◆ What the task asks
Please copy every line from the records below that contains the string "clase".

◆ Given records
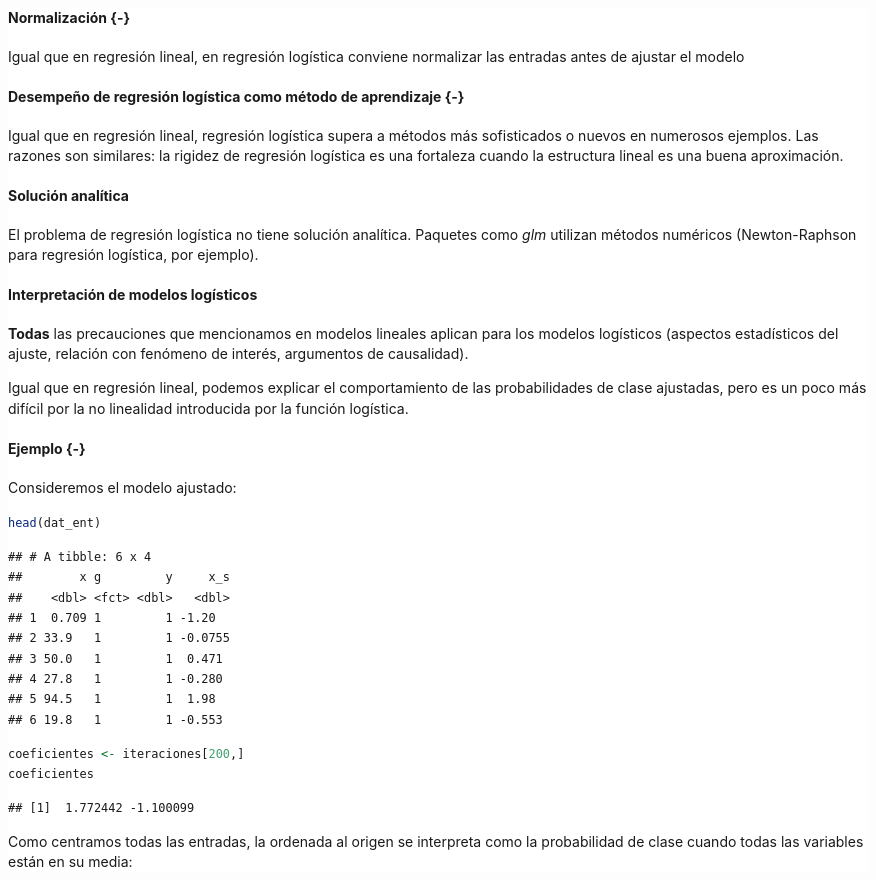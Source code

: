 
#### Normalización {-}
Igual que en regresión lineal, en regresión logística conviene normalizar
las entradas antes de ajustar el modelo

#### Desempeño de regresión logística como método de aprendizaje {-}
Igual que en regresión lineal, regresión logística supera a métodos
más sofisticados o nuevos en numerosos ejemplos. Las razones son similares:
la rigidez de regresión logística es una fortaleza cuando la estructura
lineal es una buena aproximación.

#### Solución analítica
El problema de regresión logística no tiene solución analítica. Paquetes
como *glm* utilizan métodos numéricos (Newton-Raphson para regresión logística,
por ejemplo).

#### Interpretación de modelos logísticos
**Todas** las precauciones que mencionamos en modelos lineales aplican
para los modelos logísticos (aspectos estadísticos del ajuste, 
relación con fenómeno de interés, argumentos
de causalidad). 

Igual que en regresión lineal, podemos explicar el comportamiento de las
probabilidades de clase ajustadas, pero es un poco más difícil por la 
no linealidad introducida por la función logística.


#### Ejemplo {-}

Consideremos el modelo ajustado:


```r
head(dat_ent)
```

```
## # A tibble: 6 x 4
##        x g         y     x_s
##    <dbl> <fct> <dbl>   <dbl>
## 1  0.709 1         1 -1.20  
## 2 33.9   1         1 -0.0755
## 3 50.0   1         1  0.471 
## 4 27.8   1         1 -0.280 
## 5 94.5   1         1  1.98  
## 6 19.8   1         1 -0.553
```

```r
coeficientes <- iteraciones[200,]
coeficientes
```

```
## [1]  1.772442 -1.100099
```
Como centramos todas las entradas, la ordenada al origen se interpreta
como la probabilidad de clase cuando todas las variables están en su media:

◆ Exercise output
probabilidades de clase ajustadas, pero es un poco más difícil por la 
como la probabilidad de clase cuando todas las variables están en su media:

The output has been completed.